* Description of the task: Reproduce all of the data exactly.

[Records supplied — start]

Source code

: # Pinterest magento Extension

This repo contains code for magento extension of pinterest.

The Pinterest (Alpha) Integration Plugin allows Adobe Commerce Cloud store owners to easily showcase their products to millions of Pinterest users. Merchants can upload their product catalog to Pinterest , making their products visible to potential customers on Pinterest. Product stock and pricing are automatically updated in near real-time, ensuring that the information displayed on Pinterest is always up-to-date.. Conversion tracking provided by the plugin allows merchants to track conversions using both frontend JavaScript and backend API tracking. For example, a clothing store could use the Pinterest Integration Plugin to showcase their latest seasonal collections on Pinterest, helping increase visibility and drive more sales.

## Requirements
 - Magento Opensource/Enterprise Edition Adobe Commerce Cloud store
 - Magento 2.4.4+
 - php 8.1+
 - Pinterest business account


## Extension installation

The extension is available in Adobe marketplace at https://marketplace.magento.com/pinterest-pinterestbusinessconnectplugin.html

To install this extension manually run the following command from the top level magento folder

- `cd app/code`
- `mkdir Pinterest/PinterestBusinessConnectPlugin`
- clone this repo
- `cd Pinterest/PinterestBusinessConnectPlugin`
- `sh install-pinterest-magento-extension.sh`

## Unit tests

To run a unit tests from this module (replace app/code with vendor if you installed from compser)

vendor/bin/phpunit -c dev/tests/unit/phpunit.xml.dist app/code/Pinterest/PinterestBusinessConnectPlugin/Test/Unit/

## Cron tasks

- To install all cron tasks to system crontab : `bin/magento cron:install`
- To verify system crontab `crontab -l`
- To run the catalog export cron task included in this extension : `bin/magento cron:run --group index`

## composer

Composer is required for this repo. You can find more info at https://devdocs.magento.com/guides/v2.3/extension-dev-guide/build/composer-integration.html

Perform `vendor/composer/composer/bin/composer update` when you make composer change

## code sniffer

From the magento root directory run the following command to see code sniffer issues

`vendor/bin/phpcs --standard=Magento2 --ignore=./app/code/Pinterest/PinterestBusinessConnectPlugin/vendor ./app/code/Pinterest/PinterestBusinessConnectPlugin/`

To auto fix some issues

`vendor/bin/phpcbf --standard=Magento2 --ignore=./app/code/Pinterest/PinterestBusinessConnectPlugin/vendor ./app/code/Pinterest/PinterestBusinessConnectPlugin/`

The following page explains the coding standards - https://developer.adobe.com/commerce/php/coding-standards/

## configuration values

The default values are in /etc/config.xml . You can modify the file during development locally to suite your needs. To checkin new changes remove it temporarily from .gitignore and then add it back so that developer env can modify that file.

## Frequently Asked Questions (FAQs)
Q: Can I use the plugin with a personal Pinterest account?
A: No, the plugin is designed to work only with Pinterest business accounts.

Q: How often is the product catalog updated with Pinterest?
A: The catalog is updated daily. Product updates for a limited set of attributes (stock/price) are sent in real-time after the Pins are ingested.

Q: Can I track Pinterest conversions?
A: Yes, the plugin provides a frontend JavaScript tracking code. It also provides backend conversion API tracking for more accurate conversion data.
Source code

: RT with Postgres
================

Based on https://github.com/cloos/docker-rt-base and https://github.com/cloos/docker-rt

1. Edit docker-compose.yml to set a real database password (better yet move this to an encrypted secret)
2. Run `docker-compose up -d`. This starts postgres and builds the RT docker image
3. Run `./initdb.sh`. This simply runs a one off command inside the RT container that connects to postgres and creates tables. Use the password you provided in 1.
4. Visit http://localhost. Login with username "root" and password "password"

[Records supplied — finish]

* Output of the exercise:
Source code

: # Pinterest magento Extension

This repo contains code for magento extension of pinterest.

The Pinterest (Alpha) Integration Plugin allows Adobe Commerce Cloud store owners to easily showcase their products to millions of Pinterest users. Merchants can upload their product catalog to Pinterest , making their products visible to potential customers on Pinterest. Product stock and pricing are automatically updated in near real-time, ensuring that the information displayed on Pinterest is always up-to-date.. Conversion tracking provided by the plugin allows merchants to track conversions using both frontend JavaScript and backend API tracking. For example, a clothing store could use the Pinterest Integration Plugin to showcase their latest seasonal collections on Pinterest, helping increase visibility and drive more sales.

## Requirements
 - Magento Opensource/Enterprise Edition Adobe Commerce Cloud store
 - Magento 2.4.4+
 - php 8.1+
 - Pinterest business account


## Extension installation

The extension is available in Adobe marketplace at https://marketplace.magento.com/pinterest-pinterestbusinessconnectplugin.html

To install this extension manually run the following command from the top level magento folder

- `cd app/code`
- `mkdir Pinterest/PinterestBusinessConnectPlugin`
- clone this repo
- `cd Pinterest/PinterestBusinessConnectPlugin`
- `sh install-pinterest-magento-extension.sh`

## Unit tests

To run a unit tests from this module (replace app/code with vendor if you installed from compser)

vendor/bin/phpunit -c dev/tests/unit/phpunit.xml.dist app/code/Pinterest/PinterestBusinessConnectPlugin/Test/Unit/

## Cron tasks

- To install all cron tasks to system crontab : `bin/magento cron:install`
- To verify system crontab `crontab -l`
- To run the catalog export cron task included in this extension : `bin/magento cron:run --group index`

## composer

Composer is required for this repo. You can find more info at https://devdocs.magento.com/guides/v2.3/extension-dev-guide/build/composer-integration.html

Perform `vendor/composer/composer/bin/composer update` when you make composer change

## code sniffer

From the magento root directory run the following command to see code sniffer issues

`vendor/bin/phpcs --standard=Magento2 --ignore=./app/code/Pinterest/PinterestBusinessConnectPlugin/vendor ./app/code/Pinterest/PinterestBusinessConnectPlugin/`

To auto fix some issues

`vendor/bin/phpcbf --standard=Magento2 --ignore=./app/code/Pinterest/PinterestBusinessConnectPlugin/vendor ./app/code/Pinterest/PinterestBusinessConnectPlugin/`

The following page explains the coding standards - https://developer.adobe.com/commerce/php/coding-standards/

## configuration values

The default values are in /etc/config.xml . You can modify the file during development locally to suite your needs. To checkin new changes remove it temporarily from .gitignore and then add it back so that developer env can modify that file.

## Frequently Asked Questions (FAQs)
Q: Can I use the plugin with a personal Pinterest account?
A: No, the plugin is designed to work only with Pinterest business accounts.

Q: How often is the product catalog updated with Pinterest?
A: The catalog is updated daily. Product updates for a limited set of attributes (stock/price) are sent in real-time after the Pins are ingested.

Q: Can I track Pinterest conversions?
A: Yes, the plugin provides a frontend JavaScript tracking code. It also provides backend conversion API tracking for more accurate conversion data.
Source code

: RT with Postgres
================

Based on https://github.com/cloos/docker-rt-base and https://github.com/cloos/docker-rt

1. Edit docker-compose.yml to set a real database password (better yet move this to an encrypted secret)
2. Run `docker-compose up -d`. This starts postgres and builds the RT docker image
3. Run `./initdb.sh`. This simply runs a one off command inside the RT container that connects to postgres and creates tables. Use the password you provided in 1.
4. Visit http://localhost. Login with username "root" and password "password"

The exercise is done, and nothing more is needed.